Christine: Pain by Aleson Alexander (transgender romance)

In reviewing Christine: Love, I mentioned that I love Christine so much, that I feel so protective of her, I needed to pause before opening myself to Christine: Pain. I needed to compose myself, to prepare myself. As the evening wore on, however, I found myself needing to know she would be okay, so I took that deep breath and picked up the next book.

This was still a lovely story, and still wonderfully romantic, but it was a difficult read at the same time. I have so many questions for Aleson Alexander, so many things I want to know about the 'why' behind Christine's behavior, but that is something she and I can chat about later since it is hardly fair to review a story with info or insights not available to the reader.

We already know that Christine is a fragile soul, a woman who has been hurt physically and emotionally, and I have to give Aleson credit for tackling that lingering pain, even if I did not like reading through it. What this story boils down to is insecurity, an inability to accept that Alex loves her unconditionally, leading her to throw out a series of increasingly darker, more daring, more taboo tasks. Were this just another work of erotica, Alex would accept the challenges, the story would get super kinky, and we would move on. Instead, we continually see Christine shocked by his acceptance, and forced to backpedal from things she does not really want him to do.

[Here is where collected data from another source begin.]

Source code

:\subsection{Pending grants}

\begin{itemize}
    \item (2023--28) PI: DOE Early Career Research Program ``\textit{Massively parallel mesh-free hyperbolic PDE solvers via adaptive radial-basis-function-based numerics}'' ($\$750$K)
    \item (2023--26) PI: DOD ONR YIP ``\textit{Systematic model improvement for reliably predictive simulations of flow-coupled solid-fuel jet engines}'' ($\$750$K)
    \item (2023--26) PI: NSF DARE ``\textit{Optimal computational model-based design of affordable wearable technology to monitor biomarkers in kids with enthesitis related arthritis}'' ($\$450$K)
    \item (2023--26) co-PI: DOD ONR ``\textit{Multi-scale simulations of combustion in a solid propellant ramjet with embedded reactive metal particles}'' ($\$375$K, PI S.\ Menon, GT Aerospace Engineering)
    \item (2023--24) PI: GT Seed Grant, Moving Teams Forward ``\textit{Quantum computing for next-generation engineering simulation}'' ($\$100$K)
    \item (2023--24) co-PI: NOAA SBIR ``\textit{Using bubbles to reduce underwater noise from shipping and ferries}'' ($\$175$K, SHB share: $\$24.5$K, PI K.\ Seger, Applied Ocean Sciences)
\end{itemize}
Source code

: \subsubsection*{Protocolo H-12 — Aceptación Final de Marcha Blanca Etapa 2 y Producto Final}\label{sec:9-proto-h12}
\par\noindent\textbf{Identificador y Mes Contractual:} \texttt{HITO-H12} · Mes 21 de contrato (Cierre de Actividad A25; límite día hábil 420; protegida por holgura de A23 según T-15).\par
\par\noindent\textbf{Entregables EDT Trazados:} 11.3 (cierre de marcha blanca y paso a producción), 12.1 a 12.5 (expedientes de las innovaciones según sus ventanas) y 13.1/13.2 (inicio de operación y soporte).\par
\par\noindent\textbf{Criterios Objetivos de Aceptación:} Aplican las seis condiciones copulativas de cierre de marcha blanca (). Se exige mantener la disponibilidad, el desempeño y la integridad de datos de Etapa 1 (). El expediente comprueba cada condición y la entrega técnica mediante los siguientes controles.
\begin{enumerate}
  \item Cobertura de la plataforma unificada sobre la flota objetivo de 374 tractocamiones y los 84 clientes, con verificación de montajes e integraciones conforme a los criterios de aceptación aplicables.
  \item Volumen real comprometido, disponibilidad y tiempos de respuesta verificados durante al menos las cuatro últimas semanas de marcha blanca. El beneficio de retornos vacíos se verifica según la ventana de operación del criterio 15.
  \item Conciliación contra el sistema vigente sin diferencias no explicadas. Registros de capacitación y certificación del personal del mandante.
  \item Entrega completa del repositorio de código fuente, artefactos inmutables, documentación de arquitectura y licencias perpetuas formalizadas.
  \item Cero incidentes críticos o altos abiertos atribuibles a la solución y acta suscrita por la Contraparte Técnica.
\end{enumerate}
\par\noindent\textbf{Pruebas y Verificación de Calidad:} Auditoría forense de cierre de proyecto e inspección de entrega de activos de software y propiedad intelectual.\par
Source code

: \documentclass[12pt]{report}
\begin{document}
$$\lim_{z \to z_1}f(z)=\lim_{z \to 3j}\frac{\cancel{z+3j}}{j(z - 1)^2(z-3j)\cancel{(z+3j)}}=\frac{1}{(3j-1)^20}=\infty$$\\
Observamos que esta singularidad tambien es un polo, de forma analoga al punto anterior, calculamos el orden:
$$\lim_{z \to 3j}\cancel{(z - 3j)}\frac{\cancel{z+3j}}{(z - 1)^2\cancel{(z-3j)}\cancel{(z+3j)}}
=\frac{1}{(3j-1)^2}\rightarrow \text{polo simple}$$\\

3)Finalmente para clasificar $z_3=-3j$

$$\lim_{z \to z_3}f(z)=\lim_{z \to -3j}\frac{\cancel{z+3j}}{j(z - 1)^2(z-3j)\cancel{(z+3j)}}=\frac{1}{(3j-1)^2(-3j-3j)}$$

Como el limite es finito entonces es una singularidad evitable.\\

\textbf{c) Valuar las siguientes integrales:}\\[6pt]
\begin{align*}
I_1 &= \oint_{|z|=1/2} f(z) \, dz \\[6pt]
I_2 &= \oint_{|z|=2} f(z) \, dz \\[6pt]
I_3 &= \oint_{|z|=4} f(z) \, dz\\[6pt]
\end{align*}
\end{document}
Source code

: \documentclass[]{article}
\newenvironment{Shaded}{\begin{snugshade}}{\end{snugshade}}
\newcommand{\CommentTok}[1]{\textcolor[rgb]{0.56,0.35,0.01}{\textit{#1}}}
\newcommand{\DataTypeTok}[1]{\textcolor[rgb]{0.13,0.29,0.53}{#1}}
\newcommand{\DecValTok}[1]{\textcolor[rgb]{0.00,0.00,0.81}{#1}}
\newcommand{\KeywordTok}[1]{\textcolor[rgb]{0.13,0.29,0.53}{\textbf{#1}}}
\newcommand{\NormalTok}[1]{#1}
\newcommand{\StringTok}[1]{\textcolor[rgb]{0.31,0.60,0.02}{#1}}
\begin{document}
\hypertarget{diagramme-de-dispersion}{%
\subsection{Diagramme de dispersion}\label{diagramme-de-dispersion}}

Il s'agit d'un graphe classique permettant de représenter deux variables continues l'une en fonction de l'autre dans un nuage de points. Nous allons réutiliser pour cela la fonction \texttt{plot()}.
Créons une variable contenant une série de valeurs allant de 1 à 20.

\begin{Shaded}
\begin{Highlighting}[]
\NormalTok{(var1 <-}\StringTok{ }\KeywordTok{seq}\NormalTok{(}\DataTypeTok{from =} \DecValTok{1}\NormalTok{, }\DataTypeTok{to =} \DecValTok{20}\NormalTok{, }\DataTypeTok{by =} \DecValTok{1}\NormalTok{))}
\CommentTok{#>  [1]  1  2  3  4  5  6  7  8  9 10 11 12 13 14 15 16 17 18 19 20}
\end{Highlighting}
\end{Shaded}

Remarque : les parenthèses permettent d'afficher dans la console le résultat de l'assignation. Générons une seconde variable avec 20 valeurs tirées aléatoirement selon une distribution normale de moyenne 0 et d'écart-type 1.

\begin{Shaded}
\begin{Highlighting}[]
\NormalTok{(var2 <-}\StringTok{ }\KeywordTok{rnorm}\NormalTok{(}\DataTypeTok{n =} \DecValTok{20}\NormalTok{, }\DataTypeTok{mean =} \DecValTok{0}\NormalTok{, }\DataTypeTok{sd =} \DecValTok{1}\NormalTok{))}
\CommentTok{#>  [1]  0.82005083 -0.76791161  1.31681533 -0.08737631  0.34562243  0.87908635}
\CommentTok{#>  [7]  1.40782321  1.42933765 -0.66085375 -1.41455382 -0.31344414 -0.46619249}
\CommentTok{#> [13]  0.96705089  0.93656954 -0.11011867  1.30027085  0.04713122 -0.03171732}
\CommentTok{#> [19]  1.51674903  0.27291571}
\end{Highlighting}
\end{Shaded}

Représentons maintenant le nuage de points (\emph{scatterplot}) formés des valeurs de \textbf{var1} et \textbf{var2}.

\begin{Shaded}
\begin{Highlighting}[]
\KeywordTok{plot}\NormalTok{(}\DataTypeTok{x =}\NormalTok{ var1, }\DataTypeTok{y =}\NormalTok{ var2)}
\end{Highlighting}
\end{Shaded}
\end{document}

I will admit, as much as I love Christine, I became somewhat exasperated with her tests, sympathizing with Alex's frustration. I honestly began to wonder if there was more to it than insecurity, if perhaps she were suffering a mental break.That brings me back to that title, Christine: Pain. The story opens and closes with physical pain that bookends the emotional pain throughout. There are two very similar scenes of rough sex, one more intense than the other, but what really differentiates them is who initiates them and why. If I was a bit uncomfortable with the first, I was really uncomfortable with the second.

Even now, having slept on the story for the night, I do not know how I feel about where we leave Christine and Alex. Maybe I am reading too much into this chapter, or maybe I am reading too much of myself into Christine, but my heart is in my throat waiting for their final chapter. I can tell you that Aleson and I have talked, and knowing the title of the next book does settle my heart a little, but I am still anxious to see what it entails.

I'm Aleson Alexander and I've been writing things just for myself my entire life. Now, I want to share a few of them with you. I write a wide variety of stories that span a number of genres. Among them you'll find tales of transgender romance, futanari lust, BDSM domination (and submission), erotic encounters between strangers, cheating wives, and happily married couples who decide to spice up their love lives, just to name a few. I've even got an erotic supernatural tale or two.

A number of my stories contain trans women. Depending on context, I'll use 'trans persons' rather than 'trans people'. There's a reason. When I say 'trans people', it makes me feel like I am talking about a separate sub-race of 'others' that I am trying to distance myself from, whereas when I say 'trans persons', it feels more like I am talking about a group but still recognizing them as individual people who happen to be trans. It's a personal thing.

When I'm not busy writing, I enjoy taking long walks with my two beautiful dogs, finding places for them to swim, and playing fetch with sticks.